(Assignment): For every entry below, give it back exactly and leave out any image.

(Data for this task):
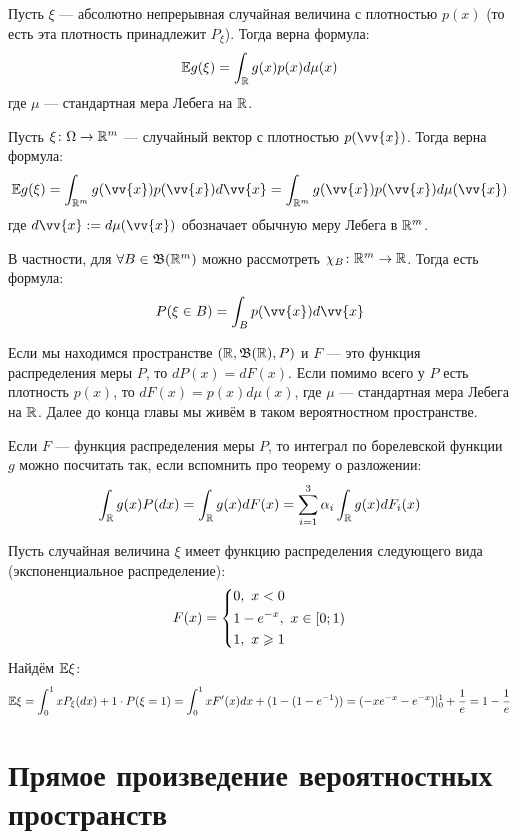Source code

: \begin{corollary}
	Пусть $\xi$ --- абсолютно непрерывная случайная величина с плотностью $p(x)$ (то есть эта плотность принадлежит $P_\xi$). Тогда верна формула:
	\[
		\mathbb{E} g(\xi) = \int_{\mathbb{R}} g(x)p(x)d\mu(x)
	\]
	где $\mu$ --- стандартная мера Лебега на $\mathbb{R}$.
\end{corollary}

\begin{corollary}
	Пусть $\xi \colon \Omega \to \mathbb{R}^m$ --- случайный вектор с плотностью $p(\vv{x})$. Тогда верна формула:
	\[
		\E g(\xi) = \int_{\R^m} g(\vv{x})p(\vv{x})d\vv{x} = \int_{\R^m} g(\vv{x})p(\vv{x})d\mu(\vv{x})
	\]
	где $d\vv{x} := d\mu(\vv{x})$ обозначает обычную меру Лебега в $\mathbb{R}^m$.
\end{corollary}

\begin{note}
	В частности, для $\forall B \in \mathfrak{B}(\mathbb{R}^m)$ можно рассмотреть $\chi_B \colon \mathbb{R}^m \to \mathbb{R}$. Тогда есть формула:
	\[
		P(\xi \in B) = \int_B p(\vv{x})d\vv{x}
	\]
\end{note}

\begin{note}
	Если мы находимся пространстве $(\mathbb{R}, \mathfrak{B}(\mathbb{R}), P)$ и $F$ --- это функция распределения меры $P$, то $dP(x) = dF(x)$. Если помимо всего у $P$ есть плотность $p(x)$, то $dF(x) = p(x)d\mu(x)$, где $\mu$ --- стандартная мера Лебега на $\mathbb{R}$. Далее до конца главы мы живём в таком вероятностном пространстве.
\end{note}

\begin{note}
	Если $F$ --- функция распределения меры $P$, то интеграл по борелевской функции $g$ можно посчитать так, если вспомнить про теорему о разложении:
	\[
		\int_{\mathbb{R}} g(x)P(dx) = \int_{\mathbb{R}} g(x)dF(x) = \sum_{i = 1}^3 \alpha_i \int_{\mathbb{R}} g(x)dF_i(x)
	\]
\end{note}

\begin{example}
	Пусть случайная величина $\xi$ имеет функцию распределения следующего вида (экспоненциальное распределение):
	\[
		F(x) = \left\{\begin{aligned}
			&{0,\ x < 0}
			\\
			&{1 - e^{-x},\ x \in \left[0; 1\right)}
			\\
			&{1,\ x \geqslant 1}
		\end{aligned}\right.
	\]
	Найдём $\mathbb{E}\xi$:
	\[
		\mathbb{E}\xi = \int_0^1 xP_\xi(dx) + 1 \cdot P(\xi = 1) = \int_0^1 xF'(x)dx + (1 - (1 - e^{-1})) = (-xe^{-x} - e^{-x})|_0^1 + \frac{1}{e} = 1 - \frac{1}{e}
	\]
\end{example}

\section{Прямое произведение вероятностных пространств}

(Response area):
Source code

: \begin{corollary}
	Пусть $\xi$ --- абсолютно непрерывная случайная величина с плотностью $p(x)$ (то есть эта плотность принадлежит $P_\xi$). Тогда верна формула:
	\[
		\mathbb{E} g(\xi) = \int_{\mathbb{R}} g(x)p(x)d\mu(x)
	\]
	где $\mu$ --- стандартная мера Лебега на $\mathbb{R}$.
\end{corollary}

\begin{corollary}
	Пусть $\xi \colon \Omega \to \mathbb{R}^m$ --- случайный вектор с плотностью $p(\vv{x})$. Тогда верна формула:
	\[
		\E g(\xi) = \int_{\R^m} g(\vv{x})p(\vv{x})d\vv{x} = \int_{\R^m} g(\vv{x})p(\vv{x})d\mu(\vv{x})
	\]
	где $d\vv{x} := d\mu(\vv{x})$ обозначает обычную меру Лебега в $\mathbb{R}^m$.
\end{corollary}

\begin{note}
	В частности, для $\forall B \in \mathfrak{B}(\mathbb{R}^m)$ можно рассмотреть $\chi_B \colon \mathbb{R}^m \to \mathbb{R}$. Тогда есть формула:
	\[
		P(\xi \in B) = \int_B p(\vv{x})d\vv{x}
	\]
\end{note}

\begin{note}
	Если мы находимся пространстве $(\mathbb{R}, \mathfrak{B}(\mathbb{R}), P)$ и $F$ --- это функция распределения меры $P$, то $dP(x) = dF(x)$. Если помимо всего у $P$ есть плотность $p(x)$, то $dF(x) = p(x)d\mu(x)$, где $\mu$ --- стандартная мера Лебега на $\mathbb{R}$. Далее до конца главы мы живём в таком вероятностном пространстве.
\end{note}

\begin{note}
	Если $F$ --- функция распределения меры $P$, то интеграл по борелевской функции $g$ можно посчитать так, если вспомнить про теорему о разложении:
	\[
		\int_{\mathbb{R}} g(x)P(dx) = \int_{\mathbb{R}} g(x)dF(x) = \sum_{i = 1}^3 \alpha_i \int_{\mathbb{R}} g(x)dF_i(x)
	\]
\end{note}

\begin{example}
	Пусть случайная величина $\xi$ имеет функцию распределения следующего вида (экспоненциальное распределение):
	\[
		F(x) = \left\{\begin{aligned}
			&{0,\ x < 0}
			\\
			&{1 - e^{-x},\ x \in \left[0; 1\right)}
			\\
			&{1,\ x \geqslant 1}
		\end{aligned}\right.
	\]
	Найдём $\mathbb{E}\xi$:
	\[
		\mathbb{E}\xi = \int_0^1 xP_\xi(dx) + 1 \cdot P(\xi = 1) = \int_0^1 xF'(x)dx + (1 - (1 - e^{-1})) = (-xe^{-x} - e^{-x})|_0^1 + \frac{1}{e} = 1 - \frac{1}{e}
	\]
\end{example}

\section{Прямое произведение вероятностных пространств}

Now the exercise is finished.